Justices call for reargument in dispute about Oklahoma prosecutions of Native Americans
As the dust finally settles from last Thursday’s decisions in Department of Commerce v. New York and Rucho v. Common Cause, we can take a moment to notice the single hardest case of the term – the one case that the justices could not decide. Despite hearing oral argument all the way back in late November, and receiving a round of supplemental briefing by January, the justices left for the summer without offering a resolution of Carpenter v. Murphy. Rather, we are left with a bare notation that the case has been “restored to the calendar for reargument.”
This case, in which Justice Neil Gorsuch is recused, forces the justices to seek a narrow path between two obstacles. As summarized in my prior posts, the case involves the question whether Oklahoma has jurisdiction to prosecute major crimes that Native Americans commit on the territory that was set aside in the 19th century as a reservation for the Five Civilized Tribes – land that covers the eastern half of Oklahoma, including the city of Tulsa.

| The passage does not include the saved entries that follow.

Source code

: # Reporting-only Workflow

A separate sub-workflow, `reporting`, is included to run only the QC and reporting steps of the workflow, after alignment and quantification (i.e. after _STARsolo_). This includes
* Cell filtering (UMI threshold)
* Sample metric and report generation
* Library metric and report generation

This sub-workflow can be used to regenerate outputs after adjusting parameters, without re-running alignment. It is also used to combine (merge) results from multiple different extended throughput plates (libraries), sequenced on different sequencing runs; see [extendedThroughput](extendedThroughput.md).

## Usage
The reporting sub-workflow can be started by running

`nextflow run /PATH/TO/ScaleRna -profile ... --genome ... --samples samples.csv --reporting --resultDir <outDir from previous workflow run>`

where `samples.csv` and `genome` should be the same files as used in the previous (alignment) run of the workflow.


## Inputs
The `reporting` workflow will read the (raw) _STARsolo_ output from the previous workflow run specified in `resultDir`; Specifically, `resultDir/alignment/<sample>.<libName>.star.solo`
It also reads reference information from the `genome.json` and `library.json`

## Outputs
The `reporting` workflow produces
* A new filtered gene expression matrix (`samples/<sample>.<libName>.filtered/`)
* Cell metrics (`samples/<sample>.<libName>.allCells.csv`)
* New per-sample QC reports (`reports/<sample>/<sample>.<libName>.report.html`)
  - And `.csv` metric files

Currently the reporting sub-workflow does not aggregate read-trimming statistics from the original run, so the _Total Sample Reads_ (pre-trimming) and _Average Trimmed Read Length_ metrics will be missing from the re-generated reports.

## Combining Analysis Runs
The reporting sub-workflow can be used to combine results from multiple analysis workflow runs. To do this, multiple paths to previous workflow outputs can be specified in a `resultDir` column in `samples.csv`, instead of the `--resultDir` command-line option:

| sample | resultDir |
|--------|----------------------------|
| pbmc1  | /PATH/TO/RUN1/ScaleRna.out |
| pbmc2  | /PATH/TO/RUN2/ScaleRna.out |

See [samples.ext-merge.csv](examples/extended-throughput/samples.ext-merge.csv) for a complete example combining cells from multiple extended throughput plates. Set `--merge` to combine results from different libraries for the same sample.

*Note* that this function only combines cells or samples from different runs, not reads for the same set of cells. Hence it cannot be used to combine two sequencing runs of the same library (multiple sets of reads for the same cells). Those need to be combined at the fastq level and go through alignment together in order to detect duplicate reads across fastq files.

On the one hand, the state argues that a decision in favor of the defendant, Patrick Murphy, would leave a prosecutorial void over an immense area, threatening the validity of a large number of past convictions and forcing a wholesale development of new institutions for prosecutions by federal and Native American authorities. On the other hand, a ruling for the state could require the justices to replace a settled “clear-statement” regime for the disestablishment of Native American reservations with a multi-factored arrangement in which authority over the land might have passed from the tribes to the state at an undefined date based on a loose amalgam of historical practice.
The justices’ desire to avoid either of those outcomes was apparent in their December request for supplemental briefing, which asked the parties to explore whether any statute might authorize Oklahoma prosecutions even if the land remained a reservation. The decision to set the case for reargument suggests that nothing in those briefs afforded any simple way to avoid that conundrum.